Smith, for his part, is open to the idea that BuzzFeed and its ilk could simultaneously usher in a golden age of editorial. As newspapers and magazines shut up shop or go online-only almost every day, such a comment initially seems absurd. But Smith, flush with the optimism of helming a publication heading in the opposite direction to most of the rest of the industry, holds his line. “The collapse of the newspaper industry has been a horrific moment for lots of great journalists,” says Smith, “but I think we’re coming into a really great moment.
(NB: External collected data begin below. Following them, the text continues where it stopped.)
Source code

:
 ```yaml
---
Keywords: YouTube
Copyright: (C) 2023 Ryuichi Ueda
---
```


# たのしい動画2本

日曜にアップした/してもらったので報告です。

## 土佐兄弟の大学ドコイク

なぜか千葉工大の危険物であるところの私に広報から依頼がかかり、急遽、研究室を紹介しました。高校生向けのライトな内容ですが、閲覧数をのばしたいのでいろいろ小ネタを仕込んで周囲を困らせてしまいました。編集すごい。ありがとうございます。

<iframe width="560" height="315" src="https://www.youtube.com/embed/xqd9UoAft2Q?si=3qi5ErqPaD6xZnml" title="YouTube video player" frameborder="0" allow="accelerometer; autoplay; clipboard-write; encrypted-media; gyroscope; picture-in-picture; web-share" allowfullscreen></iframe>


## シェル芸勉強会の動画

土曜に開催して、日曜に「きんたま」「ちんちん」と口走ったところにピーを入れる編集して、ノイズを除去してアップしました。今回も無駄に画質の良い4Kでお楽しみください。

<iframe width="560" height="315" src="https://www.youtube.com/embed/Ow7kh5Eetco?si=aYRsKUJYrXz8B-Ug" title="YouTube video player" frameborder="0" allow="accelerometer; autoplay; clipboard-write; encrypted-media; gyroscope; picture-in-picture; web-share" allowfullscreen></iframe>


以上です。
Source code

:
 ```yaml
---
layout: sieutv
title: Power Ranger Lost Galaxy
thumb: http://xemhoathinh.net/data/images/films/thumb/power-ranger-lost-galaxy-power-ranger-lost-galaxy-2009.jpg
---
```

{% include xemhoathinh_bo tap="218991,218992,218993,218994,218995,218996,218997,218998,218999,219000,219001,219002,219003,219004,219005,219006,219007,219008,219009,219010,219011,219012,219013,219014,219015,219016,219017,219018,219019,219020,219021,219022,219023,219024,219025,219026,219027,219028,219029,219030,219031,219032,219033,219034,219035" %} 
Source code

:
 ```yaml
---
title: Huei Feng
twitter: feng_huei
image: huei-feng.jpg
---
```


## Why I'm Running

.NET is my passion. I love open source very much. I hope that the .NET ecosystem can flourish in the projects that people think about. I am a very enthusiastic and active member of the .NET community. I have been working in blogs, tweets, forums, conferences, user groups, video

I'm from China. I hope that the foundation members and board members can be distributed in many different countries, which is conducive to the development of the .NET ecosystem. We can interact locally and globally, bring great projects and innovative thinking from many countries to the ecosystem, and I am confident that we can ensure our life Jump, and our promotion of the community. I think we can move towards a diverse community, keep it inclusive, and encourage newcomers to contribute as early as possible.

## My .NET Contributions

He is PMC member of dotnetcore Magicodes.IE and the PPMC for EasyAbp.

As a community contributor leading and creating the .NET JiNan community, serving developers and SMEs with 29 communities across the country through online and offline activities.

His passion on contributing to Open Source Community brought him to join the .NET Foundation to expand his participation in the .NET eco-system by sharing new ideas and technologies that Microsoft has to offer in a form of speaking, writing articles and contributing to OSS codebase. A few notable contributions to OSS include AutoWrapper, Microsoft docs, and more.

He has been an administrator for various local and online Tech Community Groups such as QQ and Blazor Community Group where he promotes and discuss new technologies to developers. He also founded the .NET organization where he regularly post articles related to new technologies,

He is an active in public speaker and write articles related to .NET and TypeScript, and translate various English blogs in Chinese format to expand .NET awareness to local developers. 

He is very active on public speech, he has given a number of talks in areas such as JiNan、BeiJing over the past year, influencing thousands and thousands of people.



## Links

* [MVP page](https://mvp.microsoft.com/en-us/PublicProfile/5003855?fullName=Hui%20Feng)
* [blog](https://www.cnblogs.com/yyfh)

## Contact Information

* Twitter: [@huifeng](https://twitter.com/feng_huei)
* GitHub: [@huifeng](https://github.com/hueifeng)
Newsrooms may be lighter, but people are able to do so much more reporting, to get so much more done, and the social conversation means beat reporters across different publications are not all going to be rewriting the same story.”
That view might be just a tad idealistic. While it may be true that things like Google searches, mobile internet, and Twitter have sped up the research, interviewing, and writing processes, the classic concept of the rewrite has done anything but go away. Read some of the tech blogs and you’ll get the drift, but the form is also well evident in other publications. Without it, the likes of the Daily Beastand Business Insider couldn’t exist.
While we’re calling Smith out, we might as well point out that BuzzFeed, too, is itself guilty of “rewriting,” or at least aggregation, when it publishes its many photo-based listicles, much of the content for which is sourced from Reddit, a point well made by Farhad Manjoo over at Slate. These virally-inclined pieces are responsible for the lion’s share of BuzzFeed’s traffic, as evidenced in David Holmes’ September post that highlighted the enormous traffic discrepancy between the publication’s most-viewed pieces and its best-reported stories. Example: “40 Things That Will Make You Feel Old” attracted 4.4-million hits, while “The Strongest Woman in American Lives in Poverty” earned just 213,000 hits.
To be fair, though, lightweight entertainment and lifestyle content has always pulled in more traffic for news websites than has serious news and the same is true in newspapers, where the commercially friendly sports and business sections subsidize the rest of the paper.